= Hackefors =

City district in Linköping, Sweden

Hackefors (/sv/) is a city district in southeastern Linköping in Östergötland. It is located east of Stångån in Landeryd parish. Hackefors consists largely of residential buildings. There are also jogging tracks in Hackefors, Åbysäcken, of 2 km, 2.9 km, 5 km and 6.4 km. The Hackefors area was originally a place separate from Linköping, where over the years many renowned companies have been located, such as Malte Månson, Data-Saab and Ericsson. Hackefors had around 300 inhabitants in 1965. Since 1970 Hackefors has grown together with Linköping.

The name Hackefors originated from man's name Hake. Hake was probably a significant person who had possession of this stretch of Stångån. Hackefors village was at Stångån and consisted of Norrgården ("North manor") and Södergården ("South manor"), each with its associated mill at the falls. A redistribution of land in 1860s moved Norrgården out of the village and was called upper Hackefors, while Södergården, which remained by the river was renamed lower Hackefors.

In the late 1860s Kinda Canal was built, and a lock was built in Hackefors. It is Northern Europe's highest one chamber lock. When the East Central Rail Line was built, a stop was built at Hackefors lands.

The foundation for the later development of the community of Hackefors was Hackefors porcelain factory, started in 1929.
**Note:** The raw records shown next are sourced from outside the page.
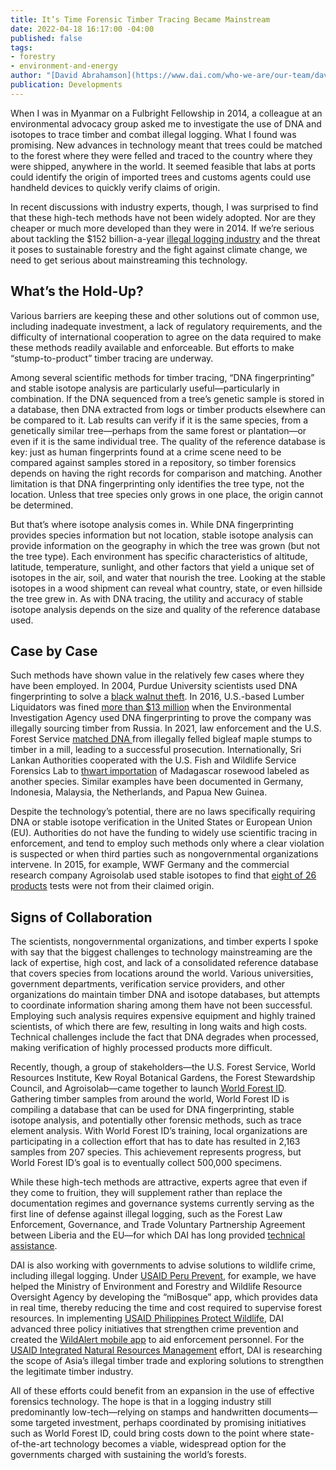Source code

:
 ```yaml
---
title: It’s Time Forensic Timber Tracing Became Mainstream
date: 2022-04-18 16:17:00 -04:00
published: false
tags:
- forestry
- environment-and-energy
author: "[David Abrahamson](https://www.dai.com/who-we-are/our-team/david-abrahamson)"
publication: Developments
---
```


When I was in Myanmar on a Fulbright Fellowship in 2014, a colleague at an environmental advocacy group asked me to investigate the use of DNA and isotopes to trace timber and combat illegal logging. What I found was promising. New advances in technology meant that trees could be matched to the forest where they were felled and traced to the country where they were shipped, anywhere in the world. It seemed feasible that labs at ports could identify the origin of imported trees and customs agents could use handheld devices to quickly verify claims of origin. 

In recent discussions with industry experts, though, I was surprised to find that these high-tech methods have not been widely adopted. Nor are they cheaper or much more developed than they were in 2014. If we’re serious about tackling the $152 billion-a-year [illegal logging industry](https://www.nationalgeographic.com/environment/article/the-timber-detectives-on-the-front-lines-of-illegal-wood-trade) and the threat it poses to sustainable forestry and the fight against climate change, we need to get serious about mainstreaming this technology. 

## What’s the Hold-Up?

Various barriers are keeping these and other solutions out of common use, including inadequate investment, a lack of regulatory requirements, and the difficulty of international cooperation to agree on the data required to make these methods readily available and enforceable. But efforts to make “stump-to-product” timber tracing are underway.

Among several scientific methods for timber tracing, “DNA fingerprinting” and stable isotope analysis are particularly useful—particularly in combination. If the DNA sequenced from a tree’s genetic sample is stored in a database, then DNA extracted from logs or timber products elsewhere can be compared to it. Lab results can verify if it is the same species, from a genetically similar tree—perhaps from the same forest or plantation—or even if it is the same individual tree. The quality of the reference database is key: just as human fingerprints found at a crime scene need to be compared against samples stored in a repository, so timber forensics depends on having the right records for comparison and matching. Another limitation is that DNA fingerprinting only identifies the tree type, not the location. Unless that tree species only grows in one place, the origin cannot be determined.

But that’s where isotope analysis comes in. While DNA fingerprinting provides species information but not location, stable isotope analysis can provide information on the geography in which the tree was grown (but not the tree type). Each environment has specific characteristics of altitude, latitude, temperature, sunlight, and other factors that yield a unique set of isotopes in the air, soil, and water that nourish the tree. Looking at the stable isotopes in a wood shipment can reveal what country, state, or even hillside the tree grew in. As with DNA tracing, the utility and accuracy of stable isotope analysis depends on the size and quality of the reference database used.

## Case by Case

Such methods have shown value in the relatively few cases where they have been employed. In 2004, Purdue University scientists used DNA fingerprinting to solve a [black walnut theft](https://www.iatp.org/news/dna-test-catches-tree-poachers-in-indiana). In 2016, U.S.-based Lumber Liquidators was fined [more than $13 million](https://www.natlawreview.com/article/lessons-lumber-liquidators-recent-lacey-act-criminal-sentence-are-you-exposed-to) when the Environmental Investigation Agency used DNA fingerprinting to prove the company was illegally sourcing timber from Russia. In 2021, law enforcement and the U.S. Forest Service [matched DNA ](https://www.freethink.com/environment/tree-dna-2)from illegally felled bigleaf maple stumps to timber in a mill, leading to a successful prosecution. Internationally, Sri Lankan Authorities cooperated with the U.S. Fish and Wildlife Service Forensics Lab to [thwart importation](https://www.jeolusa.com/APPLICATIONS/REALab-Customer-Stories/US-Fish-and-Wildlife-Forensic-Lab/lc/39091/lcv/s/rosewood-logs-from-madagascar-seized-by-authorities-in-sri-lanka-image-courtesy-of-mongabaycom) of Madagascar rosewood labeled as another species. Similar examples have been documented in Germany, Indonesia, Malaysia, the Netherlands, and Papua New Guinea.

Despite the technology’s potential, there are no laws specifically requiring DNA or stable isotope verification in the United States or European Union (EU). Authorities do not have the funding to widely use scientific tracing in enforcement, and tend to employ such methods only where a clear violation is suspected or when third parties such as nongovernmental organizations intervene. In 2015, for example, WWF Germany and the commercial research company Agroisolab used stable isotopes to find that [eight of 26 products](http://assets.wwf.org.uk/downloads/timber_testing_report_may15.pdf?_ga=1.18342335.780636418.1433397871) tests were not from their claimed origin.  

## Signs of Collaboration

The scientists, nongovernmental organizations, and timber experts I spoke with say that the biggest challenges to technology mainstreaming are the lack of expertise, high cost, and lack of a consolidated reference database that covers species from locations around the world. Various universities, government departments, verification service providers, and other organizations do maintain timber DNA and isotope databases, but attempts to coordinate information sharing among them have not been successful. Employing such analysis requires expensive equipment and highly trained scientists, of which there are few, resulting in long waits and high costs. Technical challenges include the fact that DNA degrades when processed, making verification of highly processed products more difficult.

Recently, though, a group of stakeholders—the U.S. Forest Service, World Resources Institute, Kew Royal Botanical Gardens, the Forest Stewardship Council, and Agroisolab—came together to launch [World Forest ID](https://worldforestid.org/). Gathering timber samples from around the world, World Forest ID is compiling a database that can be used for DNA fingerprinting, stable isotope analysis, and potentially other forensic methods, such as trace element analysis. With World Forest ID’s training, local organizations are participating in a collection effort that has to date has resulted in 2,163 samples from 207 species. This achievement represents progress, but World Forest ID’s goal is to eventually collect 500,000 specimens. 

While these high-tech methods are attractive, experts agree that even if they come to fruition, they will supplement rather than replace the documentation regimes and governance systems currently serving as the first line of defense against illegal logging, such as the Forest Law Enforcement, Governance, and Trade Voluntary Partnership Agreement between Liberia and the EU—for which DAI has long provided [technical assistance](https://www.dai.com/our-work/projects/liberia-long-term-technical-assistance-for-the-implementation-of-the-voluntary-partnership-agreement-flegt-vpa).
 
DAI is also working with governments to advise solutions to wildlife crime, including illegal logging. Under [USAID Peru Prevent](https://www.dai.com/our-work/projects/peru-prevent#:~:text=The%20Prevent%20activity%20was%20designed,to%20protecting%20Peru's%20environmental%20assets.), for example, we have helped the Ministry of Environment and Forestry and Wildlife Resource Oversight Agency by developing the “miBosque” app, which provides data in real time, thereby reducing the time and cost required to supervise forest resources. In implementing [USAID Philippines Protect Wildlife](https://www.dai.com/our-work/projects/philippines-protect-wildlife-protect), DAI advanced three policy initiatives that strengthen crime prevention and created the [WildAlert mobile app](https://technology.inquirer.net/97103/app-to-help-curb-wildlife-trafficking) to aid enforcement personnel. For the [USAID Integrated Natural Resources Management](https://www.dai.com/our-work/projects/worldwide-integrated-natural-resource-management-inrm) effort, DAI is researching the scope of Asia’s illegal timber trade and exploring solutions to strengthen the legitimate timber industry. 

All of these efforts could benefit from an expansion in the use of effective forensics technology. The hope is that in a logging industry still predominantly low-tech—relying on stamps and handwritten documents—some targeted investment, perhaps coordinated by promising initiatives such as World Forest ID, could bring costs down to the point where state-of-the-art technology becomes a viable, widespread option for the governments charged with sustaining the world’s forests.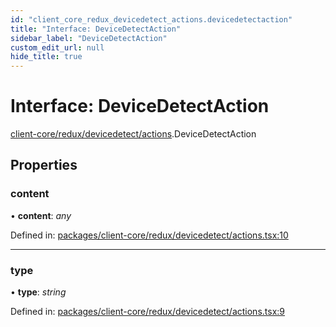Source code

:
 ```yaml
---
id: "client_core_redux_devicedetect_actions.devicedetectaction"
title: "Interface: DeviceDetectAction"
sidebar_label: "DeviceDetectAction"
custom_edit_url: null
hide_title: true
---
```


# Interface: DeviceDetectAction

[client-core/redux/devicedetect/actions](../modules/client_core_redux_devicedetect_actions.md).DeviceDetectAction

## Properties

### content

• **content**: *any*

Defined in: [packages/client-core/redux/devicedetect/actions.tsx:10](https://github.com/xr3ngine/xr3ngine/blob/5a0f83ed8/packages/client-core/redux/devicedetect/actions.tsx#L10)

___

### type

• **type**: *string*

Defined in: [packages/client-core/redux/devicedetect/actions.tsx:9](https://github.com/xr3ngine/xr3ngine/blob/5a0f83ed8/packages/client-core/redux/devicedetect/actions.tsx#L9)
The buildings originates partly from the 1930s-1940s, which was homes for local industry employees, and a large number of residential buildings from the 1970s, dedicated to Saab's expansion and to the government agencies which then moved to Linköping. Adjacent to Hackefors the small house area Vårgård was built.

Adjoining Hackefors are districts Johannelund, Tannefors and Hjulsbro.

==Facilities==
Nearby is the Linköping Motorstadion, which is a multi-use facility that includes track racing, road racing, motocross, motorcycle speedway, rallycross, karting and traffic training. The motorcycle speedway track has hosted many major speedway events.